Despite the fact that rape is primarily a female social experience, the crime of rape is nevertheless interpreted and described in law from a male social perspective. Since penetration is central to the male concept of sex, the offense of rape also focuses on it, regardless of its lack of connection to female sexuality, desire, or violation.

In classical liberal theory, “consent” refers to an expression of autonomy and free will by competent and rational people who are free from coercion and pressure. Postmodern feminists argue that the classical liberal view of “consent” fails to represent women’s choices in patriarchal societies because it ‘overplays’ female autonomy and ignores the power gap between men and women, especially in the normative sense of social structures that exclude female experiences and exclude any possibility of women exercising free choice. This article analyses the current standing of Indian rape laws with respect to ‘Consent’.

Consent under the Indian Penal Code (IPC) 

Consent is difficult to describe but simple to comprehend. Any attempt to define consent, particularly in rape laws, risks destroying the entire edifice of consent-based offenses. Consent, on the other hand, is specified in Section 375 of the IPC

Consent must be “unequivocal,” “voluntary,” and “willing,” according to the definition, and the will must be “communicated.” As a result, the concept of consent raises a number of important questions, such as whether consent entails willing agreement; whether there is some relationship between the words “shall” and “consent; and whether consent entails voluntary agreement.

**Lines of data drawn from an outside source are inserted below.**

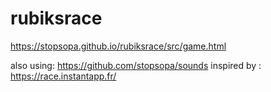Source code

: # rubiksrace

https://stopsopa.github.io/rubiksrace/src/game.html

also using: https://github.com/stopsopa/sounds
inspired by : https://race.instantapp.fr/
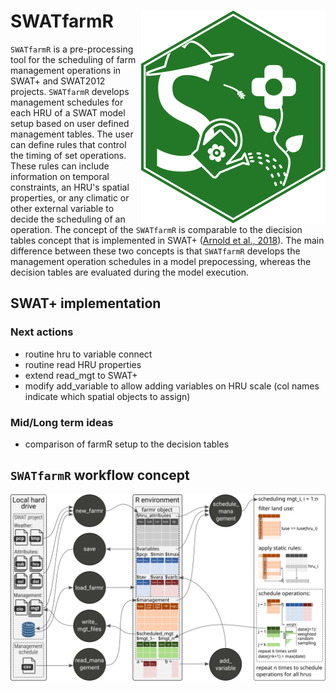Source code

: # SWATfarmR <img src="man/figures/swatfarmr_hex.svg" align="right" />

`SWATfarmR` is a pre-processing tool for the scheduling of farm management operations in SWAT+ and SWAT2012 projects. `SWATfarmR` develops management schedules for each HRU of a SWAT model setup based on user defined management tables. The user can define rules that control the timing of set operations. These rules can include information on temporal constraints, an HRU's spatial properties, or any climatic or other external variable to decide the scheduling of an operation. The concept of the `SWATfarmR` is comparable to the diecision tables concept that is implemented in SWAT+ ([Arnold et al., 2018](https://doi.org/10.3390/w10060713)). The main difference between these two concepts is that `SWATfarmR` develops the management operation schedules in a model prepocessing, whereas the decision tables are evaluated during the model execution. 

## SWAT+ implementation 

### Next actions
- routine hru to variable connect
- routine read HRU properties
- extend read_mgt to SWAT+
- modify add_variable to allow adding variables on HRU scale (col names indicate which spatial objects to assign) 

### Mid/Long term ideas
- comparison of farmR setup to the decision tables


## `SWATfarmR` workflow concept

![](/man/figures/farmr_workflow.svg)
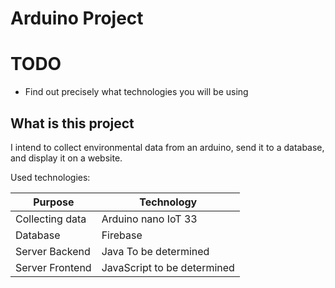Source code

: # Arduino Project

# TODO
- Find out precisely what technologies you will be using

## What is this project

I intend to collect environmental data from an arduino, send it to a database, and display it on a website.

Used technologies:

|Purpose|Technology|
|---|---|
|Collecting data|Arduino nano IoT 33|
|Database|Firebase|
|Server Backend|Java To be determined|
|Server Frontend| JavaScript to be determined|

The application of relevant sections of the IPC that define consent in the context of rape reveals that seemingly victim-friendly definitions of rape have proven insufficient in the Indian socio-cultural context. Section 90 of the Code defines consent broadly and negatively, whereas Section 375 defines it specifically for the offense of rape. In cases of rape, both sections must be read together, with the latter specific provision superseding the former according to established statutory interpretation rules. 

  • Section 90 states that “Consent is not consent in the sense intended by any section of this Code if it is given by a person under fear of injury or under a misconception of fact, and the person doing the act knows or has reason to believe, that the consent was given as a result of such fear or misunderstanding.”
  • Explanation 2 of Section 375 states that, “Consent means an unequivocal voluntary agreement when the woman communicates her willingness to participate in the specific sexual act via words, gestures, or any other form of verbal or nonverbal communication. 

However, provided that a woman who does not physically resist the act of penetration shall not be regarded as consenting to the sexual activity solely on the basis of that fact.”

Consent – an unequivocal agreement

Explanation 2 to Section 375 of the Indian Penal Code describes consent as “an unequivocal voluntary agreement when the woman communicates a willingness to engage in the specific sexual act through words, gestures, or any other means of verbal or nonverbal communication.

The Delhi High Court’s acquittal of M.F. Farooqui, who had been found guilty of raping an American research scholar, has generated a critique of judicial reasoning on consent, which is not derived from the 2013 amendment. The amendment defines ‘consent’ as an unequivocal agreement to engage in a specific sexual act; it also clarifies that the absence of resistance does not imply consent.

In this case, judicial reasoning flips the concept of “affirmative consent” on its head. It does so by accepting the woman’s testimony as “sterling,” but doubting her because informed women are held to have a different level of consent. 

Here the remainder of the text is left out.